▶ The task: Whenever "midi" appears in a line, please copy that line from the data.

:::::

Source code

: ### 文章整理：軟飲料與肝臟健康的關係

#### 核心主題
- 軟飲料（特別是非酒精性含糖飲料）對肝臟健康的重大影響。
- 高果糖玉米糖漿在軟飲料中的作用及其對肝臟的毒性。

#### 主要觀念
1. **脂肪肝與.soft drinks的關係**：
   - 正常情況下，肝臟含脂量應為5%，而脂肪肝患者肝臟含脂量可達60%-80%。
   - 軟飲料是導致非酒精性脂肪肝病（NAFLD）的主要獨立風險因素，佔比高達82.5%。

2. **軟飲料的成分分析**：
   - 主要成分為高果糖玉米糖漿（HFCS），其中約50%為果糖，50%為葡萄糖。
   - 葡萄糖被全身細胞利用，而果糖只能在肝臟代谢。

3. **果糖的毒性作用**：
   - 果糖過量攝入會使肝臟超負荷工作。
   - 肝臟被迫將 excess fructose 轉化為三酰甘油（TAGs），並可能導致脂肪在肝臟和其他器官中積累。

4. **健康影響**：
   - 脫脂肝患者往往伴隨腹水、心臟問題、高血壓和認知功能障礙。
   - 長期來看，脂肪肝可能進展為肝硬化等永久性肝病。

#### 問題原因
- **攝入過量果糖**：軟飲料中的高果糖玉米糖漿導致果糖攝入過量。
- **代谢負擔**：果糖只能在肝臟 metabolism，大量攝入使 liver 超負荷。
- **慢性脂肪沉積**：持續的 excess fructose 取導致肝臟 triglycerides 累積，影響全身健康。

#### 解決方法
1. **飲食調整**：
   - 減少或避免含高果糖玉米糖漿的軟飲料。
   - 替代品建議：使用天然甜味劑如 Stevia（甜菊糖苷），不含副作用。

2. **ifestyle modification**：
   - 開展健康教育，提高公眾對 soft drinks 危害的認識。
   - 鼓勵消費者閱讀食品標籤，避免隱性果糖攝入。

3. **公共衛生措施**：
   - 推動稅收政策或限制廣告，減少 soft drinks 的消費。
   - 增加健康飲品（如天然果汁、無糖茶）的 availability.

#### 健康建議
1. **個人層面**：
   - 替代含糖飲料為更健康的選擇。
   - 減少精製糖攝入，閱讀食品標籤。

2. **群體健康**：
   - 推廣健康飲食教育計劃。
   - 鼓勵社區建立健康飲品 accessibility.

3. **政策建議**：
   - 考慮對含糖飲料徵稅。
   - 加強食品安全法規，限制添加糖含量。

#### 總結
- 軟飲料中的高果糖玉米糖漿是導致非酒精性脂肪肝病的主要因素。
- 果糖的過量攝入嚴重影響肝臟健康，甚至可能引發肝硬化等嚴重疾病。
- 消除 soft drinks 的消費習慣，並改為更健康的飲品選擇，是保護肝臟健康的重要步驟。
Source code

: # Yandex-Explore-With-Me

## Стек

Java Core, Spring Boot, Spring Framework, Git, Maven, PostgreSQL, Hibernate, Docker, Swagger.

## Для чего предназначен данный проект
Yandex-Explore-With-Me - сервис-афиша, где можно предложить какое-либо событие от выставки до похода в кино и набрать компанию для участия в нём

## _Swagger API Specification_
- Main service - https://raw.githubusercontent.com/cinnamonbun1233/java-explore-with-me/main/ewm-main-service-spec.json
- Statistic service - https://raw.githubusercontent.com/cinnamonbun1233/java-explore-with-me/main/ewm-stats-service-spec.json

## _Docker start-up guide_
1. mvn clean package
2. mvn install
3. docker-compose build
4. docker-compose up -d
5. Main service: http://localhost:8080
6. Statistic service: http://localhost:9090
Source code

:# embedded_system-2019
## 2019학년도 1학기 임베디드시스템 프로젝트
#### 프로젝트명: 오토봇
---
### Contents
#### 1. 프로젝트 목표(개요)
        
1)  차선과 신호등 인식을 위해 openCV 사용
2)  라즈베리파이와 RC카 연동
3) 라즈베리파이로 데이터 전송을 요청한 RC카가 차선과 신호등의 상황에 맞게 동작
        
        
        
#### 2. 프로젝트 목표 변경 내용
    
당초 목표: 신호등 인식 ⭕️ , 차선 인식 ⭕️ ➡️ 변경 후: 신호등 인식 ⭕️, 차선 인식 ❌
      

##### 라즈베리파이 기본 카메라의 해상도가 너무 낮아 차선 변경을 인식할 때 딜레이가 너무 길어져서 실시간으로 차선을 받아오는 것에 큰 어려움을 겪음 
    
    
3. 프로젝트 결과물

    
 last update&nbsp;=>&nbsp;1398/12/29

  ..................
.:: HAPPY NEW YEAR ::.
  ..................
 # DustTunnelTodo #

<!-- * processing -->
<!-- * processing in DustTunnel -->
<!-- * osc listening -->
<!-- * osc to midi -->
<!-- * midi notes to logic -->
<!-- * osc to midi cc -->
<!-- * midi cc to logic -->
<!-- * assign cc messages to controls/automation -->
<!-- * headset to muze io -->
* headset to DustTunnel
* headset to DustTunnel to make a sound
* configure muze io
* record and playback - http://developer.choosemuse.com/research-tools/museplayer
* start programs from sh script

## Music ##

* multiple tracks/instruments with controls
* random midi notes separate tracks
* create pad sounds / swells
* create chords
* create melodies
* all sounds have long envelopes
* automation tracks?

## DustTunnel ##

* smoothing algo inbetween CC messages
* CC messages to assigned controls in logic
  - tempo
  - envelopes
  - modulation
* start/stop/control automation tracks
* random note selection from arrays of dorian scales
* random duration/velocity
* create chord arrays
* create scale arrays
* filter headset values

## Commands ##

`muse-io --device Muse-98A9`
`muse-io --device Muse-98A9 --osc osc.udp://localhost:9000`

:::::

▶ Answer to the exercise:
<!-- * osc to midi -->
<!-- * midi notes to logic -->
<!-- * osc to midi cc -->
<!-- * midi cc to logic -->
* random midi notes separate tracks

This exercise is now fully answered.